民間企業の場合でも同じですが、いきなり知らない会社から電話が入ったら、「売り込みだろう」と受け取られ、応対もそれなりになりがちです。「担当にお伝えしますので、必要であればこちらからご連絡します」と言われても、実際には連絡が来ないことが殆どです。これでは、逆効果に終わりかねません。
そこで、私がお勧めするのは、前述の「対象となる事業の現在の課題やニーズ」を理解することを目的に問い合わせをすることです。これは自治体の公式ウェブサイト上の問い合わせフォームを通じて行うと良いでしょう。重要なのは、この時点での目的は営業活動ではなく、情報収集にあるということです。「面談のお願い」という直接的な要求ではなく、対話を通じて共通の課題解決への道を探ることがこのアプローチの本質です。
このように、過去に何度も繰り返した通り、民間企業向けの営業スタイルとは大きく異なるアプローチが必要なのです。

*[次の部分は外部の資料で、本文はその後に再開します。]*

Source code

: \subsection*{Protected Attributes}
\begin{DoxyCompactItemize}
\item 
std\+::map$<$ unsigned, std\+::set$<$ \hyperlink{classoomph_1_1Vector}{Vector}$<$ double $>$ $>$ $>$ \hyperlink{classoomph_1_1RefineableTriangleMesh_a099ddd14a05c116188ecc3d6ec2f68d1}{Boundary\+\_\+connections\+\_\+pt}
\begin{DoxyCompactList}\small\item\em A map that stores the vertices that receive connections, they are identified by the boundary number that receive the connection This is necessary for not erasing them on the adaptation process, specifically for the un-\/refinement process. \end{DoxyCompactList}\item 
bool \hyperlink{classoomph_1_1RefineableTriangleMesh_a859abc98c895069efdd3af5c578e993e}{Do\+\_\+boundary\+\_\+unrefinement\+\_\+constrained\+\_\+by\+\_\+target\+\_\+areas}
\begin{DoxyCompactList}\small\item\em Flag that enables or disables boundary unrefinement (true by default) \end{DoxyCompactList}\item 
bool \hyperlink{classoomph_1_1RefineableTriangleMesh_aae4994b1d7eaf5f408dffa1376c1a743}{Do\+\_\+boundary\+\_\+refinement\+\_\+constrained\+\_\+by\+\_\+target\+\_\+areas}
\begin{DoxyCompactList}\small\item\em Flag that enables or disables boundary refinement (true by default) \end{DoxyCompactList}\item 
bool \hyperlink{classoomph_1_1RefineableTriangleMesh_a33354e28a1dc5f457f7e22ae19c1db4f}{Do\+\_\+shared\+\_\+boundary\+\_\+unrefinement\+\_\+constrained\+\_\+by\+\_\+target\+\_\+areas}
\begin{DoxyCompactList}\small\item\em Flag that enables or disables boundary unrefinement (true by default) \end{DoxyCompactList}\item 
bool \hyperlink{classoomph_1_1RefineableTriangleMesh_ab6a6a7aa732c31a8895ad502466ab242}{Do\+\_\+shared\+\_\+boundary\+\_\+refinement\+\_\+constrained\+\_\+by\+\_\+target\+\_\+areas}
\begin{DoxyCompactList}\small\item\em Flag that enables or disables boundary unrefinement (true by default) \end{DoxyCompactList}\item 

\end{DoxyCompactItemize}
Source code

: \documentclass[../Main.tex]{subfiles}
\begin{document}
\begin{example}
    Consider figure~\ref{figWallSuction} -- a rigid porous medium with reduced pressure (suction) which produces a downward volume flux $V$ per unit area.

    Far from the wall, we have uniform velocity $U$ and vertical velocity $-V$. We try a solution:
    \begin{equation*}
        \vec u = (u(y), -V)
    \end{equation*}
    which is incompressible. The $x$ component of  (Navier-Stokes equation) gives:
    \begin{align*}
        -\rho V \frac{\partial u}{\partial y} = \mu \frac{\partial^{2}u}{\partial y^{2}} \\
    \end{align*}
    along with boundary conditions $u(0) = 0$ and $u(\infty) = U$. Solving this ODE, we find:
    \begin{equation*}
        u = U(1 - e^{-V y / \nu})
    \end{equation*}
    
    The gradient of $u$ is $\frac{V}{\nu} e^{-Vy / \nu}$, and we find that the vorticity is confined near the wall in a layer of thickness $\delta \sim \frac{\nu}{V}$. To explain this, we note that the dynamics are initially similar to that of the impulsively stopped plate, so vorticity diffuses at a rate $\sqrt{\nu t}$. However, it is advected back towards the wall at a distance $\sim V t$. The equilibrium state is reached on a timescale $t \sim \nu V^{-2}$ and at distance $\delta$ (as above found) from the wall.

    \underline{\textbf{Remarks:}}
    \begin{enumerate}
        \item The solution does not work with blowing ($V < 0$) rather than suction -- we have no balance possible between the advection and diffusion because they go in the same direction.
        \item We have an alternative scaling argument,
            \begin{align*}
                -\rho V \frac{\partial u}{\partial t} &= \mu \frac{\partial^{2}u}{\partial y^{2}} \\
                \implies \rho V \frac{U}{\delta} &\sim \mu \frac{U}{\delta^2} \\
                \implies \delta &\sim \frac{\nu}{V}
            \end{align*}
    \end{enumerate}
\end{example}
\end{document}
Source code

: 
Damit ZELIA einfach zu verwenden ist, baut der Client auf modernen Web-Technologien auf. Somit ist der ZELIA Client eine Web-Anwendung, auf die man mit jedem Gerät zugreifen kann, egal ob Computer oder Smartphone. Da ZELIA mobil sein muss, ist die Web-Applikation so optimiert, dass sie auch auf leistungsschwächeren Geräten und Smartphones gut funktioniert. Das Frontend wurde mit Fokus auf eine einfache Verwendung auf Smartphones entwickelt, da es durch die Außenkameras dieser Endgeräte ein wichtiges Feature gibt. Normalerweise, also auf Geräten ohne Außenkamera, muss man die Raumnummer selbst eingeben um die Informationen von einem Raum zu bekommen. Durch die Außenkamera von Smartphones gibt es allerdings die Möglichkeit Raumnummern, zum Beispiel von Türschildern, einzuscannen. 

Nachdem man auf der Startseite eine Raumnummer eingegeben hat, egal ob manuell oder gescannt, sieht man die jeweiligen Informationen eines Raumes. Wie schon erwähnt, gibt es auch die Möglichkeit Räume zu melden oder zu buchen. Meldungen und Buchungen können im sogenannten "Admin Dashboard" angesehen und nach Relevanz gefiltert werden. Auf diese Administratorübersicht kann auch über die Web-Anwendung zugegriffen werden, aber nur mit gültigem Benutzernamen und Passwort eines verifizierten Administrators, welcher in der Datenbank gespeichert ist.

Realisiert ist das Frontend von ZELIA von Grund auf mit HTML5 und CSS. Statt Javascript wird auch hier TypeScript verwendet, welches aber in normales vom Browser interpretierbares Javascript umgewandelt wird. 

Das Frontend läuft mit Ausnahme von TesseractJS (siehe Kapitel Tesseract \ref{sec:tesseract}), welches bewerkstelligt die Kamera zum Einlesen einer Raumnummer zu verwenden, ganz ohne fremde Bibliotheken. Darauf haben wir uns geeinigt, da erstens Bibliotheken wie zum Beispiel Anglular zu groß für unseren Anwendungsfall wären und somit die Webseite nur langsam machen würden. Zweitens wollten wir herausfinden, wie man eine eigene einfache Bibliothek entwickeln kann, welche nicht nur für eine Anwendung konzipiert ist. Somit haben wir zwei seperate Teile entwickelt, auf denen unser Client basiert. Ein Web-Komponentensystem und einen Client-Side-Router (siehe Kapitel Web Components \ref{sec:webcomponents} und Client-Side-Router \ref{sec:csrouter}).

複数の自治体にアプローチした場合、返答がない、あるいは、あまりにも漠然とした回答しか返ってこないケースが半数以上を占めることになるでしょう。その理由は担当者から「緊急性が低い」と判断されたのかもしれません。「(返信するのは)面倒臭い」と思われたのかもしれません。理由はさまざまですが、それでも構わないのです。問題意識を持っている担当者からは、しっかりとした反応が得られることが多く、この段階で自然とふるい分けが行われるのです。
以上、最初のステップとして、自治体のウェブサイトに設置された「問い合わせフォーム」を活用することをお勧めします。この初期の問い合わせに続くステップについては、次回のコラムでさらに詳しくお伝えする予定です。
なお、自治体が主催するイベントやセミナーに参加し、関連する人々と直接交流を図る方法も有効です。しかし、すぐにそうした機会を見つけられない場合も考えられるため、今回は特に問い合わせを通じたアプローチに焦点を当ててご紹介しました。